→ GOAL OF THE EXERCISE
Determine how many lines in these records hold "Ashwini". Only the number is wanted.

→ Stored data
*** Begin section ***

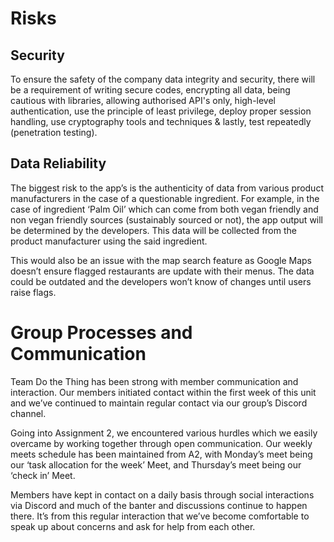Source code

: # Risks

## Security

To ensure the safety of the company data integrity and security, there will be a requirement of writing secure codes, encrypting all data, being cautious with libraries, allowing authorised API's only, high-level authentication, use the principle of least privilege, deploy proper session handling, use cryptography tools and techniques & lastly, test repeatedly (penetration testing). 

## Data Reliability

The biggest risk to the app’s is the authenticity of data from various product manufacturers in the case of a questionable ingredient. For example, in the case of ingredient ‘Palm Oil’ which can come from both vegan friendly and non vegan friendly sources (sustainably sourced or not), the app output will be determined by the developers. This data will be collected from the product manufacturer using the said ingredient. 

This would also be an issue with the map search feature as Google Maps doesn’t ensure flagged restaurants are update with their menus. The data could be outdated and the developers won’t know of changes until users raise flags. 

# Group Processes and Communication

Team Do the Thing has been strong with member communication and interaction. Our members initiated contact within the first week of this unit and we’ve continued to maintain regular contact via our group’s Discord channel. 

Going into Assignment 2, we encountered various hurdles which we easily overcame by working together through open communication. Our weekly meets schedule has been maintained from A2, with Monday’s meet being our ‘task allocation for the week’ Meet, and Thursday’s meet being our ‘check in’ Meet. 

Members have kept in contact on a daily basis through social interactions via Discord and much of the banter and discussions continue to happen there. It’s from this regular interaction that we’ve become comfortable to speak up about concerns and ask for help from each other. 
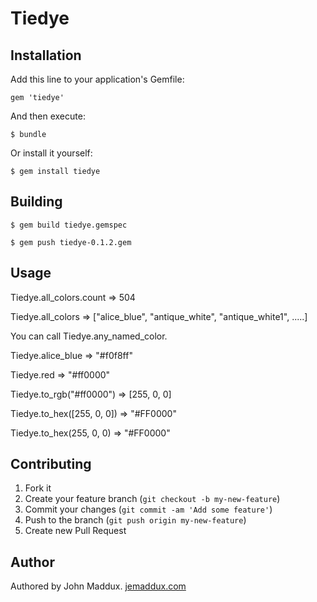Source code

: # Tiedye

## Installation

Add this line to your application's Gemfile:

    gem 'tiedye'

And then execute:

    $ bundle

Or install it yourself:

    $ gem install tiedye

## Building

    $ gem build tiedye.gemspec 

    $ gem push tiedye-0.1.2.gem

## Usage

  Tiedye.all_colors.count => 504

  Tiedye.all_colors => ["alice_blue", "antique_white", "antique_white1", .....]

  You can call Tiedye.any_named_color.

  Tiedye.alice_blue => "#f0f8ff"

  Tiedye.red => "#ff0000"

  Tiedye.to_rgb("#ff0000") => [255, 0, 0]

  Tiedye.to_hex([255, 0, 0]) => "#FF0000"

  Tiedye.to_hex(255, 0, 0) => "#FF0000"

## Contributing

1. Fork it
2. Create your feature branch (`git checkout -b my-new-feature`)
3. Commit your changes (`git commit -am 'Add some feature'`)
4. Push to the branch (`git push origin my-new-feature`)
5. Create new Pull Request

## Author

Authored by John Maddux. [jemaddux.com](https://jemaddux.com/)
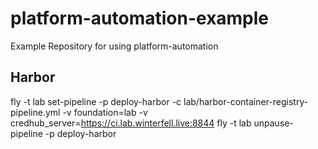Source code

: # platform-automation-example

Example Repository for using platform-automation

## Harbor

fly -t lab set-pipeline -p deploy-harbor -c lab/harbor-container-registry-pipeline.yml -v foundation=lab -v credhub_server=https://ci.lab.winterfell.live:8844
fly -t lab unpause-pipeline -p deploy-harbor
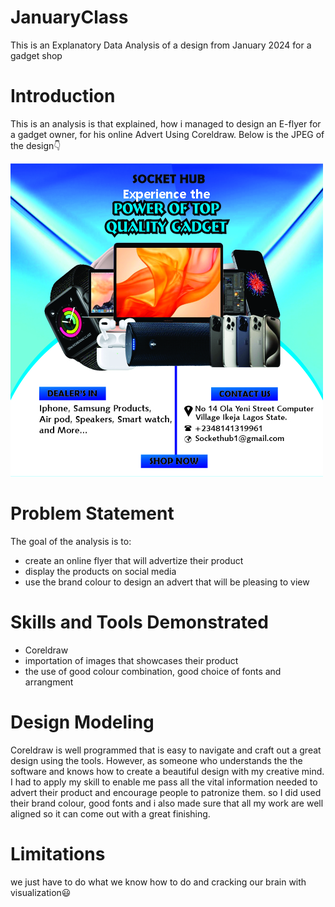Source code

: # JanuaryClass
This is an Explanatory Data Analysis of a design from January 2024 for a gadget shop

# Introduction
This is an analysis is that explained, how i managed to design an E-flyer for a gadget owner, for his online Advert Using Coreldraw.
Below is the JPEG of the design👇

![image](/gadget.jpg)

# Problem Statement
The goal of the analysis is to:
- create an online flyer that will advertize their product
- display the products on social media
- use the brand colour to design an advert that will be pleasing to view

# Skills and Tools Demonstrated
  - Coreldraw
  - importation of images that showcases their product
  - the use of good colour combination, good choice of fonts and arrangment

# Design Modeling 
Coreldraw is well programmed that is easy to navigate and craft out a great design using the tools. However, as someone who understands the the software and knows how to create a beautiful design with my creative mind. I had to apply my skill to enable me pass all the vital information needed to advert their product and encourage people to patronize them. so I did used their brand colour, good fonts and i also made sure that all my work are well aligned so it can come out with a great finishing.

# Limitations

we just have to do what we know how to do and cracking our brain with visualization😃
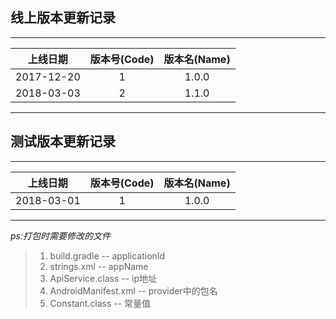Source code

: ## 线上版本更新记录
***
| 上线日期 | 版本号(Code) | 版本名(Name) |
|:------:|:----:|:-----:|
| 2017-12-20 | 1 | 1.0.0 |
| 2018-03-03 | 2 | 1.1.0 |
***

## 测试版本更新记录
***
| 上线日期 | 版本号(Code) | 版本名(Name) |
|:------:|:----:|:-----:|
| 2018-03-01 | 1 | 1.0.0 |
***

*ps:打包时需要修改的文件*
>1.  build.gradle -- applicationId
>2.  strings.xml -- appName
>3.  ApiService.class  -- ip地址
>4.  AndroidManifest.xml  -- provider中的包名
>5.  Constant.class  -- 常量值
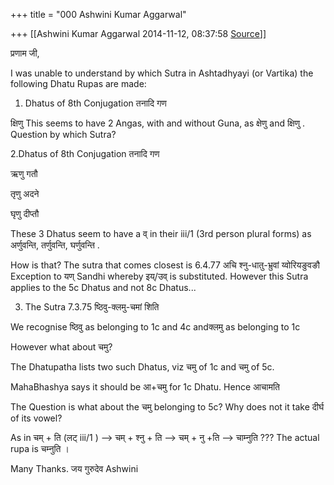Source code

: +++
title = "000 Ashwini Kumar Aggarwal"

+++
[[Ashwini Kumar Aggarwal	2014-11-12, 08:37:58 [Source](https://groups.google.com/g/samskrita/c/g2By69nomTE)]]



प्रणाम जी,



I was unable to understand by which Sutra in Ashtadhyayi (or Vartika) the following Dhatu Rupas are made:



1. Dhatus of 8th Conjugation तनादि गण



क्षिणु This seems to have 2 Angas, with and without Guna, as क्षेणु and क्षिणु . Question by which Sutra?



2.Dhatus of 8th Conjugation तनादि गण

ऋणु गतौ

तृणु अदने

घृणु दीप्तौ



These 3 Dhatus seem to have a व् in their iii/1 (3rd person plural forms) as अर्णुवन्ति, तर्णुवन्ति, घर्णुवन्ति .

How is that? The sutra that comes closest is 6.4.77 अचि श्नु-धातु-भ्रुवां य्वोरियङुवङौ Exception to यण् Sandhi whereby इय्/उव् is substituted. However this Sutra applies to the 5c Dhatus and not 8c Dhatus...



3. The Sutra 7.3.75 ष्ठिवु-क्लमु-चमां शिति

We recognise ष्ठिवु as belonging to 1c and 4c andक्लमु as belonging to 1c

However what about चमु?

The Dhatupatha lists two such Dhatus, viz चमु of 1c and चमु of 5c.

MahaBhashya says it should be आ+चमु for 1c Dhatu. Hence आचामति



The Question is what about the चमु belonging to 5c? Why does not it take दीर्घ of its vowel?

As in चम् + ति (लट् iii/1 ) --> चम् + श्नु + ति --\> चम् + नु +ति --\> चाम्नुति ??? The actual rupa is चम्नुति ।



Many Thanks. जय गुरुदेव Ashwini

*** End section ***

→ RESULT
3